Collected data
━━━
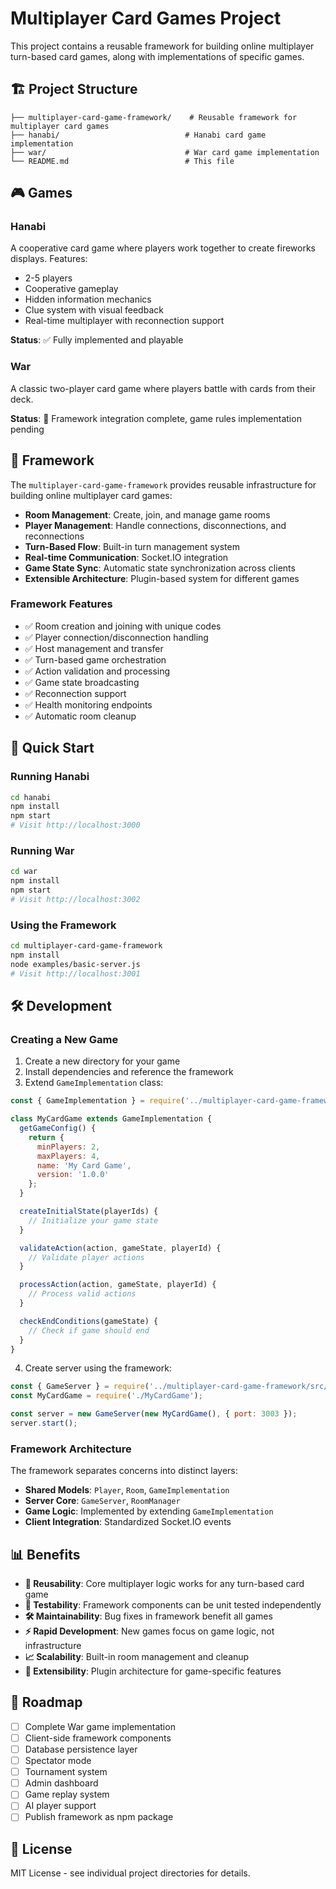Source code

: # Multiplayer Card Games Project

This project contains a reusable framework for building online multiplayer turn-based card games, along with implementations of specific games.

## 🏗️ Project Structure

```
├── multiplayer-card-game-framework/    # Reusable framework for multiplayer card games
├── hanabi/                            # Hanabi card game implementation
├── war/                               # War card game implementation
└── README.md                          # This file
```

## 🎮 Games

### Hanabi
A cooperative card game where players work together to create fireworks displays. Features:
- 2-5 players
- Cooperative gameplay
- Hidden information mechanics
- Clue system with visual feedback
- Real-time multiplayer with reconnection support

**Status**: ✅ Fully implemented and playable

### War
A classic two-player card game where players battle with cards from their deck.

**Status**: 🚧 Framework integration complete, game rules implementation pending

## 🔧 Framework

The `multiplayer-card-game-framework` provides reusable infrastructure for building online multiplayer card games:

- **Room Management**: Create, join, and manage game rooms
- **Player Management**: Handle connections, disconnections, and reconnections  
- **Turn-Based Flow**: Built-in turn management system
- **Real-time Communication**: Socket.IO integration
- **Game State Sync**: Automatic state synchronization across clients
- **Extensible Architecture**: Plugin-based system for different games

### Framework Features

- ✅ Room creation and joining with unique codes
- ✅ Player connection/disconnection handling
- ✅ Host management and transfer
- ✅ Turn-based game orchestration
- ✅ Action validation and processing
- ✅ Game state broadcasting
- ✅ Reconnection support
- ✅ Health monitoring endpoints
- ✅ Automatic room cleanup

## 🚀 Quick Start

### Running Hanabi
```bash
cd hanabi
npm install
npm start
# Visit http://localhost:3000
```

### Running War
```bash
cd war
npm install
npm start
# Visit http://localhost:3002
```

### Using the Framework
```bash
cd multiplayer-card-game-framework
npm install
node examples/basic-server.js
# Visit http://localhost:3001
```

## 🛠️ Development

### Creating a New Game

1. Create a new directory for your game
2. Install dependencies and reference the framework
3. Extend `GameImplementation` class:

```javascript
const { GameImplementation } = require('../multiplayer-card-game-framework/src/shared/GameImplementation');

class MyCardGame extends GameImplementation {
  getGameConfig() {
    return {
      minPlayers: 2,
      maxPlayers: 4,
      name: 'My Card Game',
      version: '1.0.0'
    };
  }

  createInitialState(playerIds) {
    // Initialize your game state
  }

  validateAction(action, gameState, playerId) {
    // Validate player actions
  }

  processAction(action, gameState, playerId) {
    // Process valid actions
  }

  checkEndConditions(gameState) {
    // Check if game should end
  }
}
```

4. Create server using the framework:

```javascript
const { GameServer } = require('../multiplayer-card-game-framework/src/server');
const MyCardGame = require('./MyCardGame');

const server = new GameServer(new MyCardGame(), { port: 3003 });
server.start();
```

### Framework Architecture

The framework separates concerns into distinct layers:

- **Shared Models**: `Player`, `Room`, `GameImplementation`
- **Server Core**: `GameServer`, `RoomManager`
- **Game Logic**: Implemented by extending `GameImplementation`
- **Client Integration**: Standardized Socket.IO events

## 📊 Benefits

- **🔄 Reusability**: Core multiplayer logic works for any turn-based card game
- **🧪 Testability**: Framework components can be unit tested independently
- **🛠️ Maintainability**: Bug fixes in framework benefit all games
- **⚡ Rapid Development**: New games focus on game logic, not infrastructure
- **📈 Scalability**: Built-in room management and cleanup
- **🔌 Extensibility**: Plugin architecture for game-specific features

## 🎯 Roadmap

- [ ] Complete War game implementation
- [ ] Client-side framework components
- [ ] Database persistence layer
- [ ] Spectator mode
- [ ] Tournament system
- [ ] Admin dashboard
- [ ] Game replay system
- [ ] AI player support
- [ ] Publish framework as npm package

## 📝 License

MIT License - see individual project directories for details. 
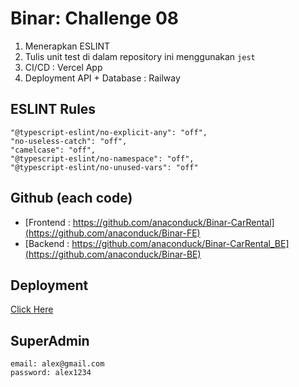 # Binar: Challenge 08

1. Menerapkan ESLINT
2. Tulis unit test di dalam repository ini menggunakan `jest`
3. CI/CD : Vercel App
4. Deployment API + Database : Railway

## ESLINT Rules
```
"@typescript-eslint/no-explicit-any": "off",
"no-useless-catch": "off",
"camelcase": "off",
"@typescript-eslint/no-namespace": "off",
"@typescript-eslint/no-unused-vars": "off"
```

## Github (each code)
- [Frontend : https://github.com/anaconduck/Binar-CarRental](https://github.com/anaconduck/Binar-FE)
- [Backend : https://github.com/anaconduck/Binar-CarRental_BE](https://github.com/anaconduck/Binar-BE)

## Deployment
[Click Here](https://binar-car-rental-black.vercel.app/)

## SuperAdmin
```
email: alex@gmail.com
password: alex1234
```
━━━
> **PROBLEM REQUIREMENTS**: Write out all of the records above. Keep them exact and leave out the pictures.

> **ANSWER TO THE PROBLEM**:
Source code

: # Multiplayer Card Games Project

This project contains a reusable framework for building online multiplayer turn-based card games, along with implementations of specific games.

## 🏗️ Project Structure

```
├── multiplayer-card-game-framework/    # Reusable framework for multiplayer card games
├── hanabi/                            # Hanabi card game implementation
├── war/                               # War card game implementation
└── README.md                          # This file
```

## 🎮 Games

### Hanabi
A cooperative card game where players work together to create fireworks displays. Features:
- 2-5 players
- Cooperative gameplay
- Hidden information mechanics
- Clue system with visual feedback
- Real-time multiplayer with reconnection support

**Status**: ✅ Fully implemented and playable

### War
A classic two-player card game where players battle with cards from their deck.

**Status**: 🚧 Framework integration complete, game rules implementation pending

## 🔧 Framework

The `multiplayer-card-game-framework` provides reusable infrastructure for building online multiplayer card games:

- **Room Management**: Create, join, and manage game rooms
- **Player Management**: Handle connections, disconnections, and reconnections  
- **Turn-Based Flow**: Built-in turn management system
- **Real-time Communication**: Socket.IO integration
- **Game State Sync**: Automatic state synchronization across clients
- **Extensible Architecture**: Plugin-based system for different games

### Framework Features

- ✅ Room creation and joining with unique codes
- ✅ Player connection/disconnection handling
- ✅ Host management and transfer
- ✅ Turn-based game orchestration
- ✅ Action validation and processing
- ✅ Game state broadcasting
- ✅ Reconnection support
- ✅ Health monitoring endpoints
- ✅ Automatic room cleanup

## 🚀 Quick Start

### Running Hanabi
```bash
cd hanabi
npm install
npm start
# Visit http://localhost:3000
```

### Running War
```bash
cd war
npm install
npm start
# Visit http://localhost:3002
```

### Using the Framework
```bash
cd multiplayer-card-game-framework
npm install
node examples/basic-server.js
# Visit http://localhost:3001
```

## 🛠️ Development

### Creating a New Game

1. Create a new directory for your game
2. Install dependencies and reference the framework
3. Extend `GameImplementation` class:

```javascript
const { GameImplementation } = require('../multiplayer-card-game-framework/src/shared/GameImplementation');

class MyCardGame extends GameImplementation {
  getGameConfig() {
    return {
      minPlayers: 2,
      maxPlayers: 4,
      name: 'My Card Game',
      version: '1.0.0'
    };
  }

  createInitialState(playerIds) {
    // Initialize your game state
  }

  validateAction(action, gameState, playerId) {
    // Validate player actions
  }

  processAction(action, gameState, playerId) {
    // Process valid actions
  }

  checkEndConditions(gameState) {
    // Check if game should end
  }
}
```

4. Create server using the framework:

```javascript
const { GameServer } = require('../multiplayer-card-game-framework/src/server');
const MyCardGame = require('./MyCardGame');

const server = new GameServer(new MyCardGame(), { port: 3003 });
server.start();
```

### Framework Architecture

The framework separates concerns into distinct layers:

- **Shared Models**: `Player`, `Room`, `GameImplementation`
- **Server Core**: `GameServer`, `RoomManager`
- **Game Logic**: Implemented by extending `GameImplementation`
- **Client Integration**: Standardized Socket.IO events

## 📊 Benefits

- **🔄 Reusability**: Core multiplayer logic works for any turn-based card game
- **🧪 Testability**: Framework components can be unit tested independently
- **🛠️ Maintainability**: Bug fixes in framework benefit all games
- **⚡ Rapid Development**: New games focus on game logic, not infrastructure
- **📈 Scalability**: Built-in room management and cleanup
- **🔌 Extensibility**: Plugin architecture for game-specific features

## 🎯 Roadmap

- [ ] Complete War game implementation
- [ ] Client-side framework components
- [ ] Database persistence layer
- [ ] Spectator mode
- [ ] Tournament system
- [ ] Admin dashboard
- [ ] Game replay system
- [ ] AI player support
- [ ] Publish framework as npm package

## 📝 License

MIT License - see individual project directories for details. 
 # Binar: Challenge 08

1. Menerapkan ESLINT
2. Tulis unit test di dalam repository ini menggunakan `jest`
3. CI/CD : Vercel App
4. Deployment API + Database : Railway

## ESLINT Rules
```
"@typescript-eslint/no-explicit-any": "off",
"no-useless-catch": "off",
"camelcase": "off",
"@typescript-eslint/no-namespace": "off",
"@typescript-eslint/no-unused-vars": "off"
```

## Github (each code)
- [Frontend : https://github.com/anaconduck/Binar-CarRental](https://github.com/anaconduck/Binar-FE)
- [Backend : https://github.com/anaconduck/Binar-CarRental_BE](https://github.com/anaconduck/Binar-BE)

## Deployment
[Click Here](https://binar-car-rental-black.vercel.app/)

## SuperAdmin
```
email: alex@gmail.com
password: alex1234
```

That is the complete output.